Wrong, apparently. For a world of women straining with their might to break every glass ceiling imaginable, it seems odd that we still define female beauty by how much skin we show. The men cover up and we call them dashing. The women cover up and we call them boring. But why? Why can't a dress with sleeves be just as beautiful and stunning as a dress without? Why does it have to be backless? Why are mini skirts more appealing than knee-length skirts? Why are short shorts easier to find than Bermuda shorts? Does it just all come down to sex appeal? (They are called "booty shorts" for a reason, you know.) If it is sex appeal, then we really haven't come that far in our quest for equality, have we?
Expanding this to a more practical note - just once, it would be nice not to dread summer shopping - to be able to walk into a store and say, Hey! There are actually things in here I can wear! I made a pact to myself recently that I was not going to buy any more clothing that I had to alter to wear (i.e., a cardigan over a sleeveless top, etc.). Let me tell you how much that has narrowed down my clothing options. Now, whenever I see a dress that has sleeves and goes to my knees, I buy it no matter what, because I might not see another one again for a long time. Along those lines - I really admire Michelle Obama as a person, but when she started wearing sleeveless tops and dresses I just sat back and kissed shopping goodbye for the next 8 years, not because I care that she wore sleeveless outfits, but because it meant that every clothing designer wasn't going to make anything BUT sleeveless outfits, and with my new pact, that meant all I had were my mother's department stores. Luckily I had enough clothes that I could get by for a few years without shopping. Call it my own personal shopping preparedness.

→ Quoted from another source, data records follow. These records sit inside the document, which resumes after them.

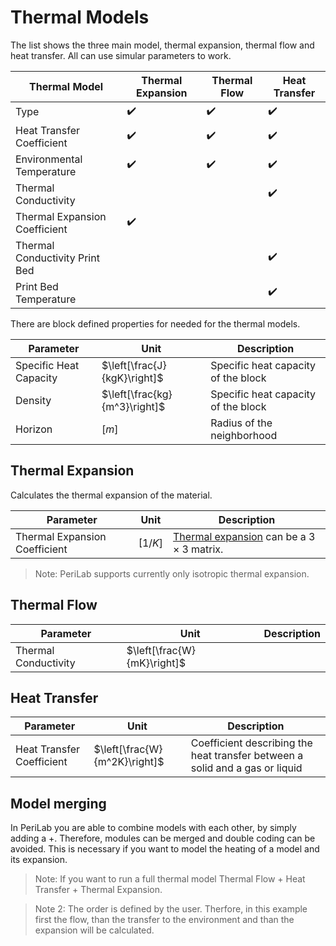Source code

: # Thermal Models
The list shows the three main model, thermal expansion, thermal flow and heat transfer. All can use simular parameters to work. 


| Thermal Model                 | Thermal Expansion | Thermal Flow | Heat Transfer |
|-------------------------------|-------------------|--------------|---------------|
| Type                          | ✔️ | ✔️ | ✔️ |
| Heat Transfer Coefficient     | ✔️ | ✔️ | ✔️ |
| Environmental Temperature     | ✔️ | ✔️ | ✔️ |
| Thermal Conductivity          |                   |              | ✔️ |
| Thermal Expansion Coefficient | ✔️ |              |               |
| Thermal Conductivity Print Bed|                   |              | ✔️ |
| Print Bed Temperature         |                   |              | ✔️ |

There are block defined properties for needed for the thermal models.

| Parameter | Unit | Description |
|---|---|---|
| Specific Heat Capacity |  $\left[\frac{J}{kgK}\right]$ | Specific heat capacity of the block  |
| Density |  $\left[\frac{kg}{m^3}\right]$ | Specific heat capacity of the block  
| Horizon |  $[m]$ | Radius of the neighborhood |
## Thermal Expansion

Calculates the thermal expansion of the material. 

| Parameter | Unit | Description |
|---|---|---|
|Thermal Expansion Coefficient | $\left[1/K\right]$| [Thermal expansion](https://en.wikipedia.org/wiki/Thermal_expansion) can be a $3\times3$ matrix. |

>Note: PeriLab supports currently only isotropic thermal expansion. 

## Thermal Flow

| Parameter | Unit | Description |
|---|---|---|
| Thermal Conductivity |  $\left[\frac{W}{mK}\right]$  | |
## Heat Transfer

| Parameter | Unit | Description |
|---|---|---|
| Heat Transfer Coefficient |  $\left[\frac{W}{m^2K}\right]$ | Coefficient describing the heat transfer between a solid and a gas or liquid |
## Model merging

In PeriLab you are able to combine models with each other, by simply adding a +. Therefore, modules can be merged and double coding can be avoided. This is necessary if you want to model the heating of a model and its expansion.

>Note: If you want to run a full thermal model Thermal Flow + Heat Transfer + Thermal Expansion.

>Note 2: The order is defined by the user. Therfore, in this example first the flow, than the transfer to the environment and than the expansion will be calculated. 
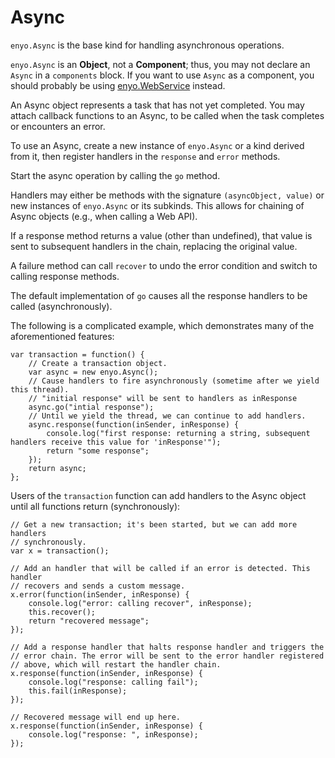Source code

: # Async

`enyo.Async` is the base kind for handling asynchronous operations.
	
`enyo.Async` is an **Object**, not a **Component**; thus, you may not declare an
`Async` in a `components` block. If you want to use `Async` as a component, you
should probably be using <a href="#enyo.WebService">enyo.WebService</a> instead.

An Async object represents a task that has not yet completed. You may attach
callback functions to an Async, to be called when the task completes or
encounters an error.

To use an Async, create a new instance of `enyo.Async` or a kind derived from
it, then register handlers in the `response` and `error` methods.

Start the async operation by calling the `go` method.

Handlers may either be methods with the signature `(asyncObject, value)` or new
instances of `enyo.Async` or its subkinds. This allows for chaining of Async
objects (e.g., when calling a Web API).

If a response method returns a value (other than undefined), that value is sent
to subsequent handlers in the chain, replacing the original value.

A failure method can call `recover` to undo the error condition and switch
to calling response methods.

The default implementation of `go` causes all the response handlers to be called
(asynchronously).

The following is a complicated example, which demonstrates many of the
aforementioned features:

    var transaction = function() {
        // Create a transaction object.
        var async = new enyo.Async();
        // Cause handlers to fire asynchronously (sometime after we yield this thread).
        // "initial response" will be sent to handlers as inResponse
        async.go("intial response");
        // Until we yield the thread, we can continue to add handlers.
        async.response(function(inSender, inResponse) {
            console.log("first response: returning a string, subsequent handlers receive this value for 'inResponse'");
            return "some response";
        });
        return async;
    };

Users of the `transaction` function can add handlers to the Async object
until all functions return (synchronously):

    // Get a new transaction; it's been started, but we can add more handlers
    // synchronously.
    var x = transaction();

    // Add an handler that will be called if an error is detected. This handler
    // recovers and sends a custom message.
    x.error(function(inSender, inResponse) {
        console.log("error: calling recover", inResponse);
        this.recover();
        return "recovered message";
    });

    // Add a response handler that halts response handler and triggers the
    // error chain. The error will be sent to the error handler registered
    // above, which will restart the handler chain.
    x.response(function(inSender, inResponse) {
        console.log("response: calling fail");
        this.fail(inResponse);
    });

    // Recovered message will end up here.
    x.response(function(inSender, inResponse) {
        console.log("response: ", inResponse);
    });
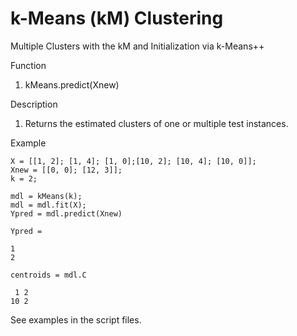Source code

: # k-Means (kM) Clustering
Multiple Clusters with the kM and Initialization via k-Means++

Function
1. kMeans.predict(Xnew)

Description
1. Returns the estimated clusters of one or multiple test instances.

Example

    X = [[1, 2]; [1, 4]; [1, 0];[10, 2]; [10, 4]; [10, 0]];
    Xnew = [[0, 0]; [12, 3]];
    k = 2;

    mdl = kMeans(k);
    mdl = mdl.fit(X);
    Ypred = mdl.predict(Xnew)

    Ypred =

    1
    2

    centroids = mdl.C

     1 2
    10 2

See examples in the script files.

Nevertheless, here is my call to arms today - I would like to issue a challenge to the designers out there to expand the scope of their fashion that it becomes just as diverse as the people they're dressing. Make cutoffs and tank tops for the girls who want them, but also make Bermuda shorts and T-shirts for the girls who want those too. Give us a chance to be beautiful without being revealing. Dress us for the world we're trying to create - not the one we're trying to escape. And if you need a guinea pig for next year's Oscars, you know where to find me.